In der Nähe eines kleinen Örtchen namens Lawton in Kalifornien, wird ein Kometenregen gemeldet. Deputy Brick Bardo geht der Meldung nach. In einem Naturschutzgebiet erreicht er das Auto des Anrufers, der sich bei der Polizei gemeldet hat. Er steigt aus, um nach dem Mann zu suchen und findet ihn auch wenige Momente später. Bardo will die Befragung starten, als er von dem Mann attackiert wird.

Im Kampf wird Bardo etwas in seinen Gehörgang gesetzt. Etwas, dass sein Handeln verändert. Er geht zurück in seinen Wagen und fährt die Strecke zurück zu einem Auto, in dem er bei der Hinfahrt Teenager beim Fummeln erwischt hat. Wo er eben noch tolerant reagierte, zeigt er nun sein neues Ich…

Invasion - Angriff der Körperfresser  Invasion - Angriff der Körperfresser

Kritik

Innovationen sind im Horror-Film nicht gerade an der Tagesordnung. 80-90% der Beiträge sind Aufgekochtes. Auf den ersten Blick scheint „Invasion – Angriff der Körperfresser“ auch in diesem Fahrwasser zu schwimmen. Gerade, weil der Name des Streifens an Oliver Hirschbiegels „Invasion“ erinnern soll. Und ganz so weit weg ist die Thematik des Films von dem „Body Snatchers“-Rohrkrepierer mit Nicole Kidman und Daniel Craig von 2007 auch nicht.

Aber sie ist halt anders und vor allem ganz anders in den Kasten gebracht worden. Abgesehen von einer kleinen Start- und einer ebenso kurzen Endsequenz bekommt der Zuschauer lediglich eine Kameraeinstellung zu Gesicht. Gleich zu Beginn wird dem Betrachter vermittelt, dass es zu einer Katastrophe gekommen sei und man Kameramaterial eines Polizeiwagens gesichert hat. 63 Minuten am Stück. Diese bekommt man an einer kleinen Einführung, welche die neue Kamera-Technik der Cops beschreibt, dargeboten. Eine fest installierte Kamera, die in ihrer starren Anbringung alle Bilder am Stück liefert. Die Idee funktioniert sehr gut. Über einen langen Zeitraum der 65 Minuten Laufzeit. Leute die aufgepasst haben, werden merken das da knapp 15 Minuten fehlen. Diese wurden für den Abspann reserviert. Aber das ist ein anderes Thema. Trotz der eingeengten Sicht, dem Fehlen von Schnitten und ohne ein ernsthaftes Mitwirken von Schauspielern wird in erster Linie eine bedrohliche Atmosphäre aufgebaut. Da der Film in seiner Optik eingeschränkt ist, muss er mit der Akustik einiges rausreißen. Und hier liegt einer der Stärken von „Invasion – Angriff der Körperfresser“. Die Geräusche wirken. Sei es abgehackter Funk, zotige Zombie-Geräusche oder auch nur die Stimmen aus der Umgebung. Es funktioniert. Im Film ist es die ganze Zeit düster. Die Filmsequenz spielt ja auch bei Nacht. Dennoch hat man sich Mühe gegeben, dass Ganze auch gut aussehen lassen. Ein Scheinwerfer, der auf dem Fahrzeug angebracht ist, sorgt für die Beleuchtung. Somit wird ein bedrohliches Bild mit einfachsten Mitteln erschaffen. Hauptspielplatz ist ein Park. Mit kleinen, engen Wegen.
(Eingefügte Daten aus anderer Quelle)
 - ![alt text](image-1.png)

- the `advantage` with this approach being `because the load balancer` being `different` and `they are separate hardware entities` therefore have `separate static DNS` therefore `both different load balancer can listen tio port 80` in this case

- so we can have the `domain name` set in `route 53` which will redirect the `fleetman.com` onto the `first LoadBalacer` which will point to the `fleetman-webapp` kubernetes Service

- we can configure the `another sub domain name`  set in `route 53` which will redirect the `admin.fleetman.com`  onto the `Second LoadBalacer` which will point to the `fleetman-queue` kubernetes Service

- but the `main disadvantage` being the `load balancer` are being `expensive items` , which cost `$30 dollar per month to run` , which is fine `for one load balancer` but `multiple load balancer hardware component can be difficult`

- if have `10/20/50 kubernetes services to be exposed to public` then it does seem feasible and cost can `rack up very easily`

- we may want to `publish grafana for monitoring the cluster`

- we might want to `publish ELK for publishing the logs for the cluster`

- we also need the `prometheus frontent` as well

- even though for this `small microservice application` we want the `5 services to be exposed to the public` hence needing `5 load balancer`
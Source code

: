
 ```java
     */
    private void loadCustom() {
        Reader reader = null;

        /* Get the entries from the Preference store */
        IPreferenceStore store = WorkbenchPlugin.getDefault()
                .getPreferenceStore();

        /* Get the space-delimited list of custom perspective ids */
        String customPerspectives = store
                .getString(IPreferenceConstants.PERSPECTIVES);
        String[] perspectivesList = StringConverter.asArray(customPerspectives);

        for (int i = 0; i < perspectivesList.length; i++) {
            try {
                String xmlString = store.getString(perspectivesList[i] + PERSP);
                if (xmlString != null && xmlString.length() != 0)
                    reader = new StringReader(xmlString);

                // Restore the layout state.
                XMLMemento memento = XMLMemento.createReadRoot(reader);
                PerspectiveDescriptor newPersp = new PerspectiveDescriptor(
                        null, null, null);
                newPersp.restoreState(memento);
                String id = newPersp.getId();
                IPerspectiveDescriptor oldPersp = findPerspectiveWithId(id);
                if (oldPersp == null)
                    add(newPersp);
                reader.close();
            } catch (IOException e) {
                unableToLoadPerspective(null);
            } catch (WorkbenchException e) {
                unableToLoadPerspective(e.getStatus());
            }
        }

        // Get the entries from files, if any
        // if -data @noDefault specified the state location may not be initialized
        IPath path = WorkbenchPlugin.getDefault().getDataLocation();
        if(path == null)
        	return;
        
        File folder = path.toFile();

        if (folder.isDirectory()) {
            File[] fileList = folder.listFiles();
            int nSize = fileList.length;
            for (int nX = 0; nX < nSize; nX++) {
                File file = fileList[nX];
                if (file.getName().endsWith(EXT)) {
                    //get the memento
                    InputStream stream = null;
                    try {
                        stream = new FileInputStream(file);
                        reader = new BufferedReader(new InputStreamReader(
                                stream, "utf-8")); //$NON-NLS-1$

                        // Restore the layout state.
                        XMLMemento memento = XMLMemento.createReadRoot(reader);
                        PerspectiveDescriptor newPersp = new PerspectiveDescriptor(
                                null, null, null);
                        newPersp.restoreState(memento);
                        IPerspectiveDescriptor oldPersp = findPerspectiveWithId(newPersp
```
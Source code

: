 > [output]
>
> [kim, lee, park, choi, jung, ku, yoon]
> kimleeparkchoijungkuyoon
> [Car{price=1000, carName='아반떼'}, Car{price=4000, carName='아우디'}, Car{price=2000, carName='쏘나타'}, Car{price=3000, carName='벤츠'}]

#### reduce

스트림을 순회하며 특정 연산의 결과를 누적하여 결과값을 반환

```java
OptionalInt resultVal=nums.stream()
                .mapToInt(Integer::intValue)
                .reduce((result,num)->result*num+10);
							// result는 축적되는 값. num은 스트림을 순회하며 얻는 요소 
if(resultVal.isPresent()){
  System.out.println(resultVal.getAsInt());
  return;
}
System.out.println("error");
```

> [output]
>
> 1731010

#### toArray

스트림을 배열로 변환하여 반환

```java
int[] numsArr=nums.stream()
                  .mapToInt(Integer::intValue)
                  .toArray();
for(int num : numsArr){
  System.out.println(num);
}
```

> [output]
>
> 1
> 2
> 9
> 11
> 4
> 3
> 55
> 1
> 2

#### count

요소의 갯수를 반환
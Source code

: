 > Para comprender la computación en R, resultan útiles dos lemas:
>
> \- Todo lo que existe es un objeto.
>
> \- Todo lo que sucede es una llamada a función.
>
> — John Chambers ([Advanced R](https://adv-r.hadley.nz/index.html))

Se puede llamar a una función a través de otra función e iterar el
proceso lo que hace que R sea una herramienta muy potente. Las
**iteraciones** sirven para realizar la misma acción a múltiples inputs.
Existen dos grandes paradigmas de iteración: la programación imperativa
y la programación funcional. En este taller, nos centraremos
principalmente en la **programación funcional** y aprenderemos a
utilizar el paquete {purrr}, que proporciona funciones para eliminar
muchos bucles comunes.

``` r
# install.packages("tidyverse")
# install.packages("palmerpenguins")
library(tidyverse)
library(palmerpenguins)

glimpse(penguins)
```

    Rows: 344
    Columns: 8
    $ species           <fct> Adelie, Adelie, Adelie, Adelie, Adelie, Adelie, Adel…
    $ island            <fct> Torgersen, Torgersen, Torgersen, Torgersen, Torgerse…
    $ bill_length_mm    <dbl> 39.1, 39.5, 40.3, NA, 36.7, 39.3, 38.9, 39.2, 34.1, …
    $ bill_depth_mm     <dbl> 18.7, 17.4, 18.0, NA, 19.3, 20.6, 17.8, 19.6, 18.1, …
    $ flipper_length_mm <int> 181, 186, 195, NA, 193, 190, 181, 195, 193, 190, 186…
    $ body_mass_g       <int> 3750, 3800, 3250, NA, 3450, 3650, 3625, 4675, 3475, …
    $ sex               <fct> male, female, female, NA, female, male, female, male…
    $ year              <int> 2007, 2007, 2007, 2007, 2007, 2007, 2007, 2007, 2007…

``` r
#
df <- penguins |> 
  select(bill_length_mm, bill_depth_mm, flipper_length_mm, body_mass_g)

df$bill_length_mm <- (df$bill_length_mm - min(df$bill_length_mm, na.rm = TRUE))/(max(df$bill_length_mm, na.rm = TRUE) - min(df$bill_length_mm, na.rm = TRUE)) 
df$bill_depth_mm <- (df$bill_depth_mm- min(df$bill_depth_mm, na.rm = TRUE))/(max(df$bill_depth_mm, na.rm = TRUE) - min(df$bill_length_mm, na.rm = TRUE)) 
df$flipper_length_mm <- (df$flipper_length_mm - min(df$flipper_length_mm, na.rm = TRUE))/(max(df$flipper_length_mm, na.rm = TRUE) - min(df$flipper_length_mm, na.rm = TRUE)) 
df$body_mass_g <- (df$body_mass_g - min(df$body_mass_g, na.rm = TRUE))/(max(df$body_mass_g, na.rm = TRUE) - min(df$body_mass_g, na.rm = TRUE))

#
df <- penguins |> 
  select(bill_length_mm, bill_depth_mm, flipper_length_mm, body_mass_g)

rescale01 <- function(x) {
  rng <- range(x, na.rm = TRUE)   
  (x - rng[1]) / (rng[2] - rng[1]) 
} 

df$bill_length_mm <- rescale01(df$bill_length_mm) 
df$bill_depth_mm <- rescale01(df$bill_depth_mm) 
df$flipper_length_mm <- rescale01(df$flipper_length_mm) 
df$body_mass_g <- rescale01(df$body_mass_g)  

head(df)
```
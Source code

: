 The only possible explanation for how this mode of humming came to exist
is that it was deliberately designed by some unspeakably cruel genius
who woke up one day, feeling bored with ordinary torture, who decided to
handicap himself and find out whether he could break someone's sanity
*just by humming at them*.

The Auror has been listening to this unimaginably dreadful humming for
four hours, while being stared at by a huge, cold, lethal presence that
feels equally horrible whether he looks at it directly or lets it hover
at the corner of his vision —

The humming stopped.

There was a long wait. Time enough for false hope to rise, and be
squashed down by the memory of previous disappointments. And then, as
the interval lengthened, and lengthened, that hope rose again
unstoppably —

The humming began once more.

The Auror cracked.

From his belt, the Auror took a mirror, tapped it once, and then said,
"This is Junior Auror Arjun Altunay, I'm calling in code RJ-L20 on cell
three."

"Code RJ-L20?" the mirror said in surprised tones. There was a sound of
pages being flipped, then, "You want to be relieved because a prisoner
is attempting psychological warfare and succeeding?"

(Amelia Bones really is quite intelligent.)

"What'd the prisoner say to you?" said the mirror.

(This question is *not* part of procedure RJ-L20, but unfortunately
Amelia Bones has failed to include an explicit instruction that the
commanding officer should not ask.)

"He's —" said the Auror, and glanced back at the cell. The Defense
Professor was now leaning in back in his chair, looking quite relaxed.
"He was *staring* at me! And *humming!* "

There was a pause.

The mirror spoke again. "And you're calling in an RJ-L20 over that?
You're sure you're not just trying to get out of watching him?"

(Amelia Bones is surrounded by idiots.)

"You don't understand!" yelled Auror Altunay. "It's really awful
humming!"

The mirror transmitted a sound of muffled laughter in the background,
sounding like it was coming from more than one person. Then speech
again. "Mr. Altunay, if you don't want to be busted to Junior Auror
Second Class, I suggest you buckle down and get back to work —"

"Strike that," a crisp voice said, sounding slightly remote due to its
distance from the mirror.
Die Art, wie der Film gedreht wurde, bringt aber auch Nachteile mit sich. Darstellerische Leistungen gibt es zum Beispiel nicht zu betrachten. Es turnt zwar immer mal wieder wer vor der Kamera rum. Dies reicht aber nicht, um eine faire Beurteilung der Beteiligten abzugeben. Immerhin fällt keiner mit Nichtkönnen auf, was ja auch schon mal was ist. Ein weiterer Nachteil ist, dass es zwangläufig zu einigen Szenen kommt, die weniger interessant sind, beziehungsweise sich etwas ziehen. Man bekommt Minutenlang die gleiche Einstellung geboten. Vor dem Auge der Kamera verändert sich nichts. Gar nichts. Das Geschehen wird dann lediglich von den Dialogen getragen. Dies funktioniert zwar ganz passabel, dem Auge kann bei solchen Szenen aber schon mal schnell langweilig werden. Selbst wenn es „Blairwitch“-mäßig zur Sache geht.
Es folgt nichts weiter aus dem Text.